Het college heeft een verweerschrift ingediend.
Het onderzoek ter zitting heeft plaatsgevonden op 15 april 2015. Appellante is verschenen, bijgestaan door P. Ruis. Het college heeft zich laten vertegenwoordigen door mr. I. Plaisier.

OVERWEGINGEN

1. De Raad gaat uit van de volgende feiten en omstandigheden.
1.1.
Het college heeft aan appellante voor 2011 een persoonsgebonden budget (pgb) toegekend voor huishoudelijke verzorging op grond van de Wet maatschappelijke ondersteuning (Wmo). Het in 2011 door appellante ontvangen pgb bedroeg in totaal
€ 1.752,81.
1.2.
In maart 2012 heeft appellante verantwoordingslijsten, zorgcontracten en bankafschriften aan het college toegestuurd ter verantwoording van het in 2011 door haar ontvangen pgb.
1.3.
Bij besluit van 7 augustus 2012, na bezwaar gehandhaafd bij besluit van 6 november 2012 (bestreden besluit), heeft het college het pgb over 2011 herzien tot € 0,00 en het ontvangen pgb van € 1.752,81 van appellante teruggevorderd. Het college heeft hieraan ten grondslag gelegd dat in de door appellante met zorgverleners [naam A] en [naam B] gesloten zorgcontracten adressen in Polen staan vermeld en dat appellante niet aannemelijk heeft gemaakt dat [naam A] en [naam B] in 2011 in Nederland woonden. Omdat het niet mogelijk is om vanuit Polen huishoudelijke verzorging in Nederland te verlenen, heeft appellante niet de zorg ontvangen van degenen met wie ze een zorgcontract heeft afgesloten en is het pgb onvoldoende verantwoord.
2. Bij de aangevallen uitspraak heeft de rechtbank het beroep tegen het bestreden besluit ongegrond verklaard. De rechtbank heeft overwogen dat aan de hand van de door appellante in beroep overgelegde verklaringen niet aannemelijk is geworden dat [naam A] en [naam B] in 2011 in Nederland woonden en daarmee ook niet dat zij huishoudelijke verzorging aan appellante hebben verleend. Appellante heeft het pgb dan ook niet op juiste wijze verantwoord en het college was bevoegd om over te gaan tot herziening en terugvordering van het pgb.
3. Appellante heeft zich in hoger beroep gemotiveerd tegen de aangevallen uitspraak gekeerd en zich op het standpunt gesteld dat [naam A] en [naam B] in 2011 in [woonplaats] verbleven en dat zij aan appellante huishoudelijke verzorging hebben verleend.

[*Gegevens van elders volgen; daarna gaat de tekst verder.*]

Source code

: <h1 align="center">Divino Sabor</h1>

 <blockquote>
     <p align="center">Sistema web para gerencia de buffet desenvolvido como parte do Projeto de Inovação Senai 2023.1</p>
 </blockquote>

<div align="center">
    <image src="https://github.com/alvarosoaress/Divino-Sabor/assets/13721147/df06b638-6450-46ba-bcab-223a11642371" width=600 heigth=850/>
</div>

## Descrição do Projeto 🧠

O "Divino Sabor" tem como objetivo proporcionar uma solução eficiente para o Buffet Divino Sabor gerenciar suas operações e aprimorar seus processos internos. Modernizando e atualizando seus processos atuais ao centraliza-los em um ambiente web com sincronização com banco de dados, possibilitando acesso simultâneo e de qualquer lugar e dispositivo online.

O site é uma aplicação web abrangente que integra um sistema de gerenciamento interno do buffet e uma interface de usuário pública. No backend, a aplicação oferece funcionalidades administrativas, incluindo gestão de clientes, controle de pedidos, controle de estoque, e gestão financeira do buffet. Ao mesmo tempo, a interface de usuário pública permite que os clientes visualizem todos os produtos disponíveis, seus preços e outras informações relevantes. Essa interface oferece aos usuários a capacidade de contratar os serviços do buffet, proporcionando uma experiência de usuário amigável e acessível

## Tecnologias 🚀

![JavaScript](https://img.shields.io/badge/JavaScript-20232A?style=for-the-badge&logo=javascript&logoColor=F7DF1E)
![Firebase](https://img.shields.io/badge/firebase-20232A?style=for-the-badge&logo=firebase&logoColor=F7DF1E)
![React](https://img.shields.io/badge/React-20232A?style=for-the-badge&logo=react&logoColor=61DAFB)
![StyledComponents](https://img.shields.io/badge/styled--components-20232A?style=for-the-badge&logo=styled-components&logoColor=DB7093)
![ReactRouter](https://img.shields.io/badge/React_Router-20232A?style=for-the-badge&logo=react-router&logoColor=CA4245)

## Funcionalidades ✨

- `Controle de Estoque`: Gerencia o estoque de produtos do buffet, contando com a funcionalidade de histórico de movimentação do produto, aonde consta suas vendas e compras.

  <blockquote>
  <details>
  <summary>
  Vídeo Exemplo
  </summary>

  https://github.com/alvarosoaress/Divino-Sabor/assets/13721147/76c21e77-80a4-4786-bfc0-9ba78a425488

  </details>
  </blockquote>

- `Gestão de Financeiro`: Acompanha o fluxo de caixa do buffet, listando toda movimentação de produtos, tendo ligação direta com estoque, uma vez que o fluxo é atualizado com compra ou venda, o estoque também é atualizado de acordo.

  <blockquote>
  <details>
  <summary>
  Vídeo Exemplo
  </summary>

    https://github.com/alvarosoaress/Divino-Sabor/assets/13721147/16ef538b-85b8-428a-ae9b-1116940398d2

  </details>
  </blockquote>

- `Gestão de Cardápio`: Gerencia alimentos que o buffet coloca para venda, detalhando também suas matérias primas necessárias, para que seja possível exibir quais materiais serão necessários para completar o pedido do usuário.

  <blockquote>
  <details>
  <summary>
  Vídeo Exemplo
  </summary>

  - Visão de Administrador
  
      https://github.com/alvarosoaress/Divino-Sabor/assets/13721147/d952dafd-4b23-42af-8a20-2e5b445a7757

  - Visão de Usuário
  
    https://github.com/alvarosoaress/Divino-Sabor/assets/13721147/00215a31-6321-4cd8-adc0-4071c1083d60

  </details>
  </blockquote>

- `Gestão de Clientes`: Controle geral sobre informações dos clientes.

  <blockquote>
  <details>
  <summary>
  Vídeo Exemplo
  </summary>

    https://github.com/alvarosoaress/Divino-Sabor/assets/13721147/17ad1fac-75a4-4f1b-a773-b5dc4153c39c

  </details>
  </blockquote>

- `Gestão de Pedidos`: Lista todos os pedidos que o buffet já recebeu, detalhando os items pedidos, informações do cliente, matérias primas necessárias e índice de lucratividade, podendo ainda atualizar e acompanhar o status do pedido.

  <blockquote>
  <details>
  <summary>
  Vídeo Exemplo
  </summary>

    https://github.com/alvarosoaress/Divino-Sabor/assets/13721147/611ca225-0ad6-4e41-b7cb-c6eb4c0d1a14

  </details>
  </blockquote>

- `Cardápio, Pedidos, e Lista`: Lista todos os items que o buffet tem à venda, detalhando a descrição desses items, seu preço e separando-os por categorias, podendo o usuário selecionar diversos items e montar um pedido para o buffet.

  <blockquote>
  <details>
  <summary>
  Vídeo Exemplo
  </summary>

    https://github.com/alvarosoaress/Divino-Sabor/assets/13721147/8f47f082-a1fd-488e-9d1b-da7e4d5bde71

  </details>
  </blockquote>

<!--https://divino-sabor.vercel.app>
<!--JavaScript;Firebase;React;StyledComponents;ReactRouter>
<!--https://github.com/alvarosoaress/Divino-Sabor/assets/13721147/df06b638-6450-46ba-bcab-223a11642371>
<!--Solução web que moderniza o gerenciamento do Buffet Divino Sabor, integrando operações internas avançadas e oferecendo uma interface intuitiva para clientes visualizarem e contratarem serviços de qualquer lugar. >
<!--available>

Ter onderbouwing van dit standpunt heeft appellante (getuigen)verklaringen, twee huurovereenkomsten en kwitanties van huurbetalingen overgelegd.
4. De Raad komt tot de volgende beoordeling.
4.1.
Vooropgesteld wordt dat appellante op grond van de bij de toekenning van het pgb aan haar opgelegde verplichtingen, verantwoording dient af te leggen over de besteding van het pgb en dat zij in dat kader aan de hand van schriftelijke stukken aannemelijk dient te maken dat het pgb is besteed aan de zorg waarvoor het is toegekend. Tussen partijen is in geschil of appellante met betrekking tot het in 2011 door haar ontvangen pgb hieraan heeft voldaan.
4.2.
De Raad is van oordeel dat het voldoende aannemelijk is geworden dat [naam A] en [naam B] in 2011 in Nederland verbleven. Uit de in hoger beroep overgelegde huurovereenkomsten en kwitanties komt immers naar voren dat [naam A] en [naam B] in 2011 elk afzonderlijk woonruimte huurden aan de Strevelsweg 79 in [woonplaats] waarvoor zij maandelijks contant de huur betaalden. Dat [naam A] eerder heeft verklaard dat hij aan de [adres A] woonde, maakt niet dat hieraan zou moeten worden getwijfeld, omdat, zoals appellante heeft toegelicht, het hier de verhuur van afzonderlijke kamers betrof met een van het huisnummer afwijkende nummering. Daarnaast bevatten de overgelegde verklaringen observaties dat [naam A] en [naam B] daadwerkelijk op het woonadres van appellante aanwezig waren. Dit betekent dat het college de verantwoording van het pgb niet heeft kunnen afwijzen op de grond dat [naam A] en [naam B] in 2011 niet in Nederland verbleven en daarom niet de zorg aan appellante hebben kunnen verlenen.
4.3.
Uit het voorgaande volgt dat het hoger beroep van appellante slaagt en dat het bestreden besluit wordt vernietigd wegens strijd met artikel 7:12, eerste lid, van de Algemene wet bestuursrecht (Awb). Dit betekent dat ook de aangevallen uitspraak wordt vernietigd waarin het beroep tegen dit besluit ongegrond is verklaard.
4.4.
Nu het college, desgevraagd, geen bedenkingen heeft geuit tegen de door appellante ingebrachte verantwoordingsstukken als genoemd in 1.2, moet het ervoor worden gehouden dat appellante hiermee op afdoende wijze het pgb over 2011 heeft verantwoord. De Raad ziet aanleiding om met toepassing van artikel 8:72, vierde lid, van de Awb zelf in de zaak te voorzien en te bepalen dat het besluit van 7 augustus 2012 wordt herroepen.
5. Aanleiding bestaat om het college te veroordelen in de proceskosten van appellante in hoger beroep en in beroep. Deze kosten worden begroot op € 490,- in hoger beroep en
€ 980,- in beroep.

BESLISSING

De Centrale Raad van Beroep
- vernietigt de aangevallen uitspraak;
- verklaart het beroep tegen het besluit van 6 november 2012 gegrond en vernietigt dat
besluit;
- herroept het besluit van 7 augustus 2012;
- veroordeelt het college in de proceskosten van appellante tot een bedrag van € 1.470,-;
- bepaalt dat het college aan appellante het in hoger beroep en in beroep betaalde griffierecht
van in totaal € 160,- vergoedt.
Deze uitspraak is gedaan door A.J. Schaap als voorzitter en D.S. de Vries en J.P.A. Boersma als leden, in tegenwoordigheid van B. Fotchind als griffier. De beslissing is uitgesproken in het openbaar op 27 mei 2015.